**What you should do**
Write out the listing in full, matching it word for word.

**Entries shown**

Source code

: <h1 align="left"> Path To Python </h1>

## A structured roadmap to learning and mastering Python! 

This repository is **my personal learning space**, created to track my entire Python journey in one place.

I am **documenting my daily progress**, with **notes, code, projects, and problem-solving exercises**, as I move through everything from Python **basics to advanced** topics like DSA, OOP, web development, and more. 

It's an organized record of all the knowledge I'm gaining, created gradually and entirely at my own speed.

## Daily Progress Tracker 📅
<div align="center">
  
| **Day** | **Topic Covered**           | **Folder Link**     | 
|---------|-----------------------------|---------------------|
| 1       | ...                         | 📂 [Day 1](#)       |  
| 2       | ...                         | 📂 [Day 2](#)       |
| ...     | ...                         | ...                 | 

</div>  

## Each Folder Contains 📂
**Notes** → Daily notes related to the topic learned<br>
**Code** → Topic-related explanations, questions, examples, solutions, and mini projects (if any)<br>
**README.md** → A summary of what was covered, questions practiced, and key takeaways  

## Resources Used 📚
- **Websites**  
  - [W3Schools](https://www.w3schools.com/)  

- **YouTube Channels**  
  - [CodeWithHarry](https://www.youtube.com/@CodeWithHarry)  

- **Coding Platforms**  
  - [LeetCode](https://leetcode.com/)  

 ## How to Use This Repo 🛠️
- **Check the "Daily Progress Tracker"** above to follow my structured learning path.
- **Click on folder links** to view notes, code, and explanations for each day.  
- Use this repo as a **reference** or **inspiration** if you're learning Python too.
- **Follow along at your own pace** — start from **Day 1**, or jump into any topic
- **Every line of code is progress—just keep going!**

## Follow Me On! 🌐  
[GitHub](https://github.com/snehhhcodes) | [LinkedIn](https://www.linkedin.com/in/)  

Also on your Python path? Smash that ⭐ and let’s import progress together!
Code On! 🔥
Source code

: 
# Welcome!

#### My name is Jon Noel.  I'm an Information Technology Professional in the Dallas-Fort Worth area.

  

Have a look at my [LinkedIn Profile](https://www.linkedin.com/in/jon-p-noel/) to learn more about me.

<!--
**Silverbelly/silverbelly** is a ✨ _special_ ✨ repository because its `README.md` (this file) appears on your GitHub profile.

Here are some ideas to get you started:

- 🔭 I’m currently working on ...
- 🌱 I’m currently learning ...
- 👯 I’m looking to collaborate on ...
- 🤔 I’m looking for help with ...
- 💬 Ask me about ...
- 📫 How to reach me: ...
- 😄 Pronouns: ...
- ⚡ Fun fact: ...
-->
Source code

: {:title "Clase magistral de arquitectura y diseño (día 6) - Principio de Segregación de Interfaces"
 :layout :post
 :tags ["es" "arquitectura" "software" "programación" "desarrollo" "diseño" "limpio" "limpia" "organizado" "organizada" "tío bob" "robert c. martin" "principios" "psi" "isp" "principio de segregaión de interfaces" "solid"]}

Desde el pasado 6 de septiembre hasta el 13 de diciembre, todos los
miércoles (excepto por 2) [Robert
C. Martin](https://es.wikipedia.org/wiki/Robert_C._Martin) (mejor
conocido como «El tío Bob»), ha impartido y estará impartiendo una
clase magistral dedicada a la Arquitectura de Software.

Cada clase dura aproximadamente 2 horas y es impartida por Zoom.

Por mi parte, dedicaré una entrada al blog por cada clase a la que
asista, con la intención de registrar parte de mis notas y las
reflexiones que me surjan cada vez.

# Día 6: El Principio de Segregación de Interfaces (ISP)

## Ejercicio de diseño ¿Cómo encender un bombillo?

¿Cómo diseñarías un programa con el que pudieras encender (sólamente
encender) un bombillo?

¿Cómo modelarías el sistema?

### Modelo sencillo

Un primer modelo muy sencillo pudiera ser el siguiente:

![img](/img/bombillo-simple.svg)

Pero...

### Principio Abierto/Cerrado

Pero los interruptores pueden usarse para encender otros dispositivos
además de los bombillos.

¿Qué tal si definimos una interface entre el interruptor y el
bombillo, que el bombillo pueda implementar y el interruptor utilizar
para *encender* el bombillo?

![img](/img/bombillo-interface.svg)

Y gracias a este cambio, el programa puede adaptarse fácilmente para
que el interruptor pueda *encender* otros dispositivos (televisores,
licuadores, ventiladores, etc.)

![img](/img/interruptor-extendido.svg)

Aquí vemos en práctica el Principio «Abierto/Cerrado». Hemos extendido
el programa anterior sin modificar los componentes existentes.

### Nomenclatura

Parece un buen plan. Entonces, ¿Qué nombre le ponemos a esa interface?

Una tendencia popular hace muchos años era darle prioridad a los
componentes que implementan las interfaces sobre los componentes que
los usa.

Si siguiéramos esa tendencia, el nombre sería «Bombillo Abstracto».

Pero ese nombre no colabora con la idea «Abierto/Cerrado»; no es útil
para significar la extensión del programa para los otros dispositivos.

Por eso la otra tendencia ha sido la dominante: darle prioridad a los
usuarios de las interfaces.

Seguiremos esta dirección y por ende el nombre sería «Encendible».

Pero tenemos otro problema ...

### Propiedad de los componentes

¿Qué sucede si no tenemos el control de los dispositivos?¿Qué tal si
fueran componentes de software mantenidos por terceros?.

**Result for this task**
Source code

: <h1 align="left"> Path To Python </h1>

## A structured roadmap to learning and mastering Python! 

This repository is **my personal learning space**, created to track my entire Python journey in one place.

I am **documenting my daily progress**, with **notes, code, projects, and problem-solving exercises**, as I move through everything from Python **basics to advanced** topics like DSA, OOP, web development, and more. 

It's an organized record of all the knowledge I'm gaining, created gradually and entirely at my own speed.

## Daily Progress Tracker 📅
<div align="center">
  
| **Day** | **Topic Covered**           | **Folder Link**     | 
|---------|-----------------------------|---------------------|
| 1       | ...                         | 📂 [Day 1](#)       |  
| 2       | ...                         | 📂 [Day 2](#)       |
| ...     | ...                         | ...                 | 

</div>  

## Each Folder Contains 📂
**Notes** → Daily notes related to the topic learned<br>
**Code** → Topic-related explanations, questions, examples, solutions, and mini projects (if any)<br>
**README.md** → A summary of what was covered, questions practiced, and key takeaways  

## Resources Used 📚
- **Websites**  
  - [W3Schools](https://www.w3schools.com/)  

- **YouTube Channels**  
  - [CodeWithHarry](https://www.youtube.com/@CodeWithHarry)  

- **Coding Platforms**  
  - [LeetCode](https://leetcode.com/)  

 ## How to Use This Repo 🛠️
- **Check the "Daily Progress Tracker"** above to follow my structured learning path.
- **Click on folder links** to view notes, code, and explanations for each day.  
- Use this repo as a **reference** or **inspiration** if you're learning Python too.
- **Follow along at your own pace** — start from **Day 1**, or jump into any topic
- **Every line of code is progress—just keep going!**

## Follow Me On! 🌐  
[GitHub](https://github.com/snehhhcodes) | [LinkedIn](https://www.linkedin.com/in/)  

Also on your Python path? Smash that ⭐ and let’s import progress together!
Code On! 🔥
Source code

: 
# Welcome!

#### My name is Jon Noel.  I'm an Information Technology Professional in the Dallas-Fort Worth area.

  

Have a look at my [LinkedIn Profile](https://www.linkedin.com/in/jon-p-noel/) to learn more about me.

<!--
**Silverbelly/silverbelly** is a ✨ _special_ ✨ repository because its `README.md` (this file) appears on your GitHub profile.

Here are some ideas to get you started:

- 🔭 I’m currently working on ...
- 🌱 I’m currently learning ...
- 👯 I’m looking to collaborate on ...
- 🤔 I’m looking for help with ...
- 💬 Ask me about ...
- 📫 How to reach me: ...
- 😄 Pronouns: ...
- ⚡ Fun fact: ...
-->
Source code

: {:title "Clase magistral de arquitectura y diseño (día 6) - Principio de Segregación de Interfaces"
 :layout :post
 :tags ["es" "arquitectura" "software" "programación" "desarrollo" "diseño" "limpio" "limpia" "organizado" "organizada" "tío bob" "robert c. martin" "principios" "psi" "isp" "principio de segregaión de interfaces" "solid"]}

Desde el pasado 6 de septiembre hasta el 13 de diciembre, todos los
miércoles (excepto por 2) [Robert
C. Martin](https://es.wikipedia.org/wiki/Robert_C._Martin) (mejor
conocido como «El tío Bob»), ha impartido y estará impartiendo una
clase magistral dedicada a la Arquitectura de Software.

Cada clase dura aproximadamente 2 horas y es impartida por Zoom.

Por mi parte, dedicaré una entrada al blog por cada clase a la que
asista, con la intención de registrar parte de mis notas y las
reflexiones que me surjan cada vez.

# Día 6: El Principio de Segregación de Interfaces (ISP)

## Ejercicio de diseño ¿Cómo encender un bombillo?

¿Cómo diseñarías un programa con el que pudieras encender (sólamente
encender) un bombillo?

¿Cómo modelarías el sistema?

### Modelo sencillo

Un primer modelo muy sencillo pudiera ser el siguiente:

![img](/img/bombillo-simple.svg)

Pero...

### Principio Abierto/Cerrado

Pero los interruptores pueden usarse para encender otros dispositivos
además de los bombillos.

¿Qué tal si definimos una interface entre el interruptor y el
bombillo, que el bombillo pueda implementar y el interruptor utilizar
para *encender* el bombillo?

![img](/img/bombillo-interface.svg)

Y gracias a este cambio, el programa puede adaptarse fácilmente para
que el interruptor pueda *encender* otros dispositivos (televisores,
licuadores, ventiladores, etc.)

![img](/img/interruptor-extendido.svg)

Aquí vemos en práctica el Principio «Abierto/Cerrado». Hemos extendido
el programa anterior sin modificar los componentes existentes.

### Nomenclatura

Parece un buen plan. Entonces, ¿Qué nombre le ponemos a esa interface?

Una tendencia popular hace muchos años era darle prioridad a los
componentes que implementan las interfaces sobre los componentes que
los usa.

Si siguiéramos esa tendencia, el nombre sería «Bombillo Abstracto».

Pero ese nombre no colabora con la idea «Abierto/Cerrado»; no es útil
para significar la extensión del programa para los otros dispositivos.

Por eso la otra tendencia ha sido la dominante: darle prioridad a los
usuarios de las interfaces.

Seguiremos esta dirección y por ende el nombre sería «Encendible».

Pero tenemos otro problema ...

### Propiedad de los componentes

¿Qué sucede si no tenemos el control de los dispositivos?¿Qué tal si
fueran componentes de software mantenidos por terceros?.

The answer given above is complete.